Bandbaz described it as a “carrot” and said a draconian measure such as impounding the bike wouldn’t necessarily solve the problem of motorcyclists driving without licenses.
“If we just make it easier for them, instead of just paying the fine … Maybe this will increase the licensing amount, especially by younger people,” Bandbaz said during his bill presentation to members of the Assembly’s Committee on Growth and Infrastructure in mid-May.
The second component of the original legislation focused on curbing accidents stemming from older people who hadn’t ridden bikes in decades, but were now retired and wanted to resume riding.
Under the proposal, motorcycle riders would need to retest for their motorcycle endorsement every eight years, aligning with the expiration of driver’s licenses — motorcycle licenses do not expire under existing law.
“People like to think that with motorcycle riders, it must be somebody else’s fault. It must have been the weather. But nobody ever looks at the rider’s skill level,” Bandbaz said during the May bill hearing. “Ninety-seven percent of motorcycle fatalities happened in clear, not cloudy weather.
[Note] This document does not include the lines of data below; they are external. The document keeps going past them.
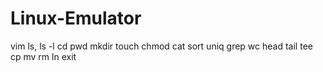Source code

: # Linux-Emulator
vim
ls, ls -l 
cd
pwd
mkdir 
touch
chmod 
cat
sort
uniq
grep
wc
head
tail
tee
cp
mv
rm
ln
exit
One-quarter of motorcyclists died hitting something, hit a fixed object. This kind of pointed to me that maybe these riders are losing their skills.”
But following concerns about government overreach of authority given the limited data on the effects of motorcycle licenses not expiring, Bandbaz and Harris agreed to remove the retesting requirement. The bill passed the Senate on a party-line 13-8 vote with Republicans in opposition, but it moved out of the Assembly in its revised form with a unanimous vote.
Gov. Joe Lombardo signed the legislation on June 1.
During the Assembly hearing, Harris said she would come back in the future to revisit addressing motorcycle endorsements never expiring. Harris noted that Bandbaz’s proposed bill started with what he thought would be best based on research and discussions with community members and then ended up with something that a majority of 63 lawmakers approved and a Republican governor signed.
She intends to work with the Department of Public Safety and the DMV to see if it’s possible to expand opportunities to take the Motorcycle Safety Foundation courses in Nevada and perhaps develop a refresher course.
“There’s really no way to measure [what] I think the impact that this legislation will have, but I think it will be huge,” Harris said.
On the path to a medical career
Growing up, Bandbaz said he wouldn’t have predicted that he would draft and help pass a law addressing motorcycle safety, let alone pursue a career as a surgeon.
His parents fled Iran during the revolution in the late 1970s, eventually meeting in Las Vegas, working at Circus Circus where his father was an acrobat. His father had a second-grade education, and his mother had a high school diploma, and Bandbaz said his parents’ main goal was for him to be an honest, productive member of society.
After graduating from medical school, Bandbaz began a general surgery residency in Utah. Reflecting on the experience, he said it helped him realize a passion for focusing on the intersection of health care and politics.
“I learned I’m a policy person,” Bandbaz said. “What I really want to do now is take all of this stuff I learned and get better at it, try to make some changes in health care.”
Harris said one of the great things about Nevada is that the state legislators are probably some of the most accessible across the country. Anyone who is motivated can do what Bandbaz did, she said.
“Talk to your city council members,” Harris said. “Talk to your friends, talk to other folks about your ideas and what interests you and what problems you feel need to be solved. Nothing to it, but to do it.”